Este pueblo de Madrid - jornaleros, artesanos, tenderos, empleados, profesionales, pequeños propietarios - ni existe en sí mismo, ni está siempre presente como tal en la ciudad, ni constituye una estructura permanente, ni está afiliado masivamente a un partido político, ni forma, por tanto, una clase ni una mezcolanza interclasista. Más bien ocurre todo lo contrario.

Del pueblo presente en las calles de Madrid en 1808 para rebelarse contra el invasor francés, en 1820 para proclamar de nuevo la constitución y hacérsela jurar al rey, en los últimos meses de 1833 para luchar en defensa de la reina, habrán de salir, andando el tiempo, las clases, pero no sin que antes haya pasado por muy diversas experiencias políticas, que acabarán definiendo intereses encontrados.

En una ciudad que comenzó su andadura moderna bajo el abrumador peso nobiliario y clerical, la aparición y configuración de intereses de clases exigirá un largo proceso de diferenciación de la estructural social, de fragmentación o segmentación de una compacta trama urbana y sus diferentes sujetos colectivos.

Es lo que ocurrirá, precisamente, desde los primeros años del siglo XIX y avanzará, de forma notable, con las sucesivas revueltas o revoluciones de 1835, 1840, 1854 y 1868, aunque todavía quede mucho pueblo como agente político en el Madrid de 1931, que alumbrará, como efecto de la última revolución popular, por segunda vez la República.

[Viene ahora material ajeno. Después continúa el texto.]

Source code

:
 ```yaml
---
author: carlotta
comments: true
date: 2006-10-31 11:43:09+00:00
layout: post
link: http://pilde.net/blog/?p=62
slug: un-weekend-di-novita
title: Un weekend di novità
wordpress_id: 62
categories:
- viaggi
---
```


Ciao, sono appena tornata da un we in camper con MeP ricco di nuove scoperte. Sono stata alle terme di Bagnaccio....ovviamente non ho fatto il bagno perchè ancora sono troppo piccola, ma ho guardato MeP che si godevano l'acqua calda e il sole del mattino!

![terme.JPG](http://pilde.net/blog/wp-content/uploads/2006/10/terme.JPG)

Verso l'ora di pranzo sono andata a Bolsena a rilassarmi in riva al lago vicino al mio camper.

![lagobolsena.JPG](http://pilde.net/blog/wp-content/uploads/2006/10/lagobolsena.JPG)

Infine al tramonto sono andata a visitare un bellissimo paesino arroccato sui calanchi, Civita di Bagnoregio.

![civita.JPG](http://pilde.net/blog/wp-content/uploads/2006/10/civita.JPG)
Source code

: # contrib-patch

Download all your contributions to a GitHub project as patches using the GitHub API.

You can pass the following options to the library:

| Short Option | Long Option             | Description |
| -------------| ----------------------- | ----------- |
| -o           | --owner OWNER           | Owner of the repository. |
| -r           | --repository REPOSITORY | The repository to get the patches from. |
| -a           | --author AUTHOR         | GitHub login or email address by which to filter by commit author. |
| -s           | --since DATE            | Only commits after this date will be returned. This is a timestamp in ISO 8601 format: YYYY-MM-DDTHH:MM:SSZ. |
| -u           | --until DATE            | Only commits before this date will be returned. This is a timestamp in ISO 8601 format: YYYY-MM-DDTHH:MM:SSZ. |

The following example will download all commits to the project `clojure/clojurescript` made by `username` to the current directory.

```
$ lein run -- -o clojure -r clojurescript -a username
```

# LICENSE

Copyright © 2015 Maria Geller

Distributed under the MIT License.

A lo largo de todo ese siglo que llena la historia del Estado Liberal, el pueblo de Madrid está presente y desaparece, se pone nervioso y se enerva, se muestra enérgico o pasivo, egoísta o generoso, valiente o contentadizo con su suerte, aguerrido o medroso.

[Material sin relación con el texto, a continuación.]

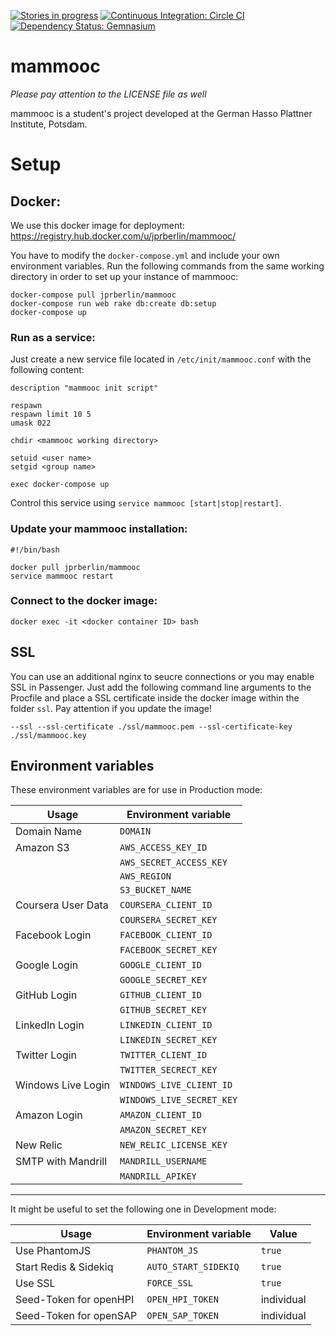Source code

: [![Stories in progress](https://badge.waffle.io/mammooc/mammooc.org.png?label=In%20Progress&title=In%20Progress)](https://waffle.io/mammooc/mammooc.org)
[![Continuous Integration: Circle CI](https://circleci.com/gh/mammooc/mammooc.org.svg?style=shield&circle-token=60a6a79493a571b2253594c37e9d92e0f9517298)](https://circleci.com/gh/mammooc/mammooc.org) 
[![Dependency Status: Gemnasium](https://gemnasium.com/84d7945008fa3b98c265c0ba5cc37fa4.svg)](https://gemnasium.com/jprberlin/mammooc)

# mammooc
_Please pay attention to the LICENSE file as well_

mammooc is a student's project developed at the German Hasso Plattner Institute, Potsdam.

# Setup

## Docker:

We use this docker image for deployment: https://registry.hub.docker.com/u/jprberlin/mammooc/

You have to modify the `docker-compose.yml` and include your own environment variables. Run the following commands from the same working directory in order to set up your instance of mammooc:

```
docker-compose pull jprberlin/mammooc
docker-compose run web rake db:create db:setup
docker-compose up
```

### Run as a service:

Just create a new service file located in `/etc/init/mammooc.conf` with the following content:

```
description "mammooc init script"

respawn
respawn limit 10 5
umask 022

chdir <mammooc working directory>

setuid <user name>
setgid <group name>

exec docker-compose up
```

Control this service using `service mammooc [start|stop|restart]`.

### Update your mammooc installation:

```
#!/bin/bash

docker pull jprberlin/mammooc
service mammooc restart
```

### Connect to the docker image:

`docker exec -it <docker container ID> bash`

## SSL

You can use an additional nginx to seucre connections or you may enable SSL in Passenger. Just add the following command line arguments to the Procfile and place a SSL certificate inside the docker image within the folder `ssl`. Pay attention if you update the image! 

```
--ssl --ssl-certificate ./ssl/mammooc.pem --ssl-certificate-key ./ssl/mammooc.key
```


## Environment variables

These environment variables are for use in Production mode:

| Usage              | Environment variable      |
|--------------------|---------------------------|
| Domain Name        | `DOMAIN`                  |
| Amazon S3          | `AWS_ACCESS_KEY_ID`       |
|                    | `AWS_SECRET_ACCESS_KEY`   |
|                    | `AWS_REGION`              |
|                    | `S3_BUCKET_NAME`          |
| Coursera User Data | `COURSERA_CLIENT_ID`      |
|                    | `COURSERA_SECRET_KEY`     |
| Facebook Login     | `FACEBOOK_CLIENT_ID`      |
|                    | `FACEBOOK_SECRET_KEY`     |
| Google Login       | `GOOGLE_CLIENT_ID`        |
|                    | `GOOGLE_SECRET_KEY`       |
| GitHub Login       | `GITHUB_CLIENT_ID`        |
|                    | `GITHUB_SECRET_KEY`       |
| LinkedIn Login     | `LINKEDIN_CLIENT_ID`      |
|                    | `LINKEDIN_SECRET_KEY`     |
| Twitter Login      | `TWITTER_CLIENT_ID`       |
|                    | `TWITTER_SECRECT_KEY`     |
| Windows Live Login | `WINDOWS_LIVE_CLIENT_ID`  |
|                    | `WINDOWS_LIVE_SECRET_KEY` |
| Amazon Login       | `AMAZON_CLIENT_ID`        |
|                    | `AMAZON_SECRET_KEY`       |
| New Relic          | `NEW_RELIC_LICENSE_KEY`   |
| SMTP with Mandrill | `MANDRILL_USERNAME`       |
|                    | `MANDRILL_APIKEY`         |

----------------------------------------------------------------

It might be useful to set the following one in Development mode:

| Usage                  | Environment variable  | Value      |
|------------------------|-----------------------|------------|
| Use PhantomJS          | `PHANTOM_JS`          | `true`     |
| Start Redis & Sidekiq  | `AUTO_START_SIDEKIQ`  | `true`     |
| Use SSL                | `FORCE_SSL`           | `true`     |
| Seed-Token for openHPI | `OPEN_HPI_TOKEN`      | individual |
| Seed-Token for openSAP | `OPEN_SAP_TOKEN`      | individual |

Todo dependerá del momento, de si se queda a la zaga o se adelanta a las voces de los que parecen ser sus dirigentes naturales, los jefes militares que anteceden, acompañan o continúan sus manifestaciones de vida.

Ese pueblo, no puede ser tratado como si fuera una clase social con sus estructuras organizativas, sus dirigentes reconocidos, sus programas de acción, sus manifiestos de referencia, sus fracciones. En una ciudad que transforma, a ojos vista su estructura social, el pueblo cambia también en su composición a la par que actúa colectivamente.

Siendo todo esto así, también es verdad que el pueblo no carece de marcos de referencia, orgánicas en primer lugar, programáticas en segundo.

Porque por muy extraño que en la posterior sociedad de clases pueda parecer, existe en el Madrid del XIX una institución verdaderamente popular que resurge cada vez como una especie de ave fénix.